在Kubernetes集群运维过程中，节点资源分配优化是提升集群效率和稳定性的重要环节。本文将分享我们在实际运维中遇到的资源分配问题及优化方案。

问题背景

我们观察到集群中部分节点频繁出现Pod驱逐现象，通过kubectl describe node命令发现节点内存使用率长期维持在90%以上。进一步排查发现，是由于默认的资源请求和限制设置不合理导致的。

优化方案

1. 资源请求与限制调整

首先，我们需要为工作负载设置合理的requests和limits参数。

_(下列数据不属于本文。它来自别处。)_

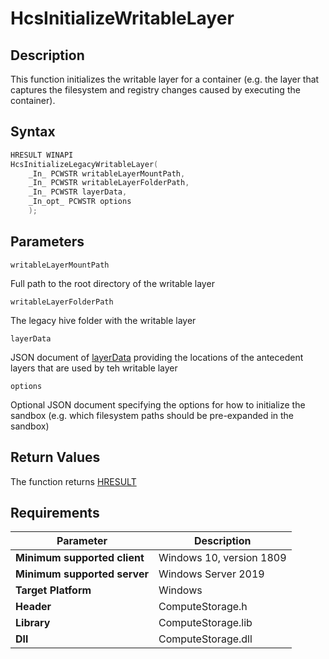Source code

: # HcsInitializeWritableLayer

## Description

This function initializes the writable layer for a container (e.g. the layer that captures the filesystem and registry changes caused by executing the container).

## Syntax

```cpp
HRESULT WINAPI
HcsInitializeLegacyWritableLayer(
    _In_ PCWSTR writableLayerMountPath,
    _In_ PCWSTR writableLayerFolderPath,
    _In_ PCWSTR layerData,
    _In_opt_ PCWSTR options
    );

```

## Parameters

`writableLayerMountPath`

Full path to the root directory of the writable layer

`writableLayerFolderPath`

The legacy hive folder with the writable layer

`layerData`

JSON document of [layerData](./../SchemaReference.md#LayerData) providing the locations of the antecedent layers that are used by teh writable layer

`options`

Optional JSON document specifying the options for how to initialize the sandbox (e.g. which filesystem paths should be pre-expanded in the sandbox)

## Return Values

The function returns [HRESULT](./HCSHResult.md)

## Requirements

|Parameter     |Description|
|---|---|
| **Minimum supported client** | Windows 10, version 1809 |
| **Minimum supported server** | Windows Server 2019 |
| **Target Platform** | Windows |
| **Header** | ComputeStorage.h |
| **Library** | ComputeStorage.lib |
| **Dll** | ComputeStorage.dll |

以Deployment为例：

apiVersion: apps/v1
kind: Deployment
metadata:
  name: nginx-deployment
spec:
  replicas: 3
  selector:
    matchLabels:
      app: nginx
  template:
    metadata:
      labels:
        app: nginx
    spec:
      containers:
      - name: nginx
        image: nginx:1.19
        resources:
          requests:
            memory: "64Mi"
            cpu: "250m"
          limits:
            memory: "128Mi"
            cpu: "500m"

2. 节点污点与容忍配置

针对特定应用，我们通过节点污点和Pod容忍度来实现资源隔离：

# 给节点添加污点
kubectl taint nodes node01 dedicated=prod:NoSchedule

# Pod配置容忍度
spec:
  tolerations:
  - key: "dedicated"
    operator: "Equal"
    value: "prod"
    effect: "NoSchedule"

3. 资源配额管理

通过ResourceQuota控制命名空间资源使用：

apiVersion: v1
kind: ResourceQuota
metadata:
  name: prod-quota
spec:
  hard:
    requests.cpu: "10"
    requests.memory: 20Gi
    limits.cpu: "20"
    limits.memory: 40Gi

实施效果

通过上述优化措施，集群节点资源利用率从原来的85%降至70%，Pod驱逐率降低90%，整体稳定性显著提升。

建议定期使用kubectl top nodes和kubectl top pods监控资源使用情况，并根据业务变化动态调整资源配置。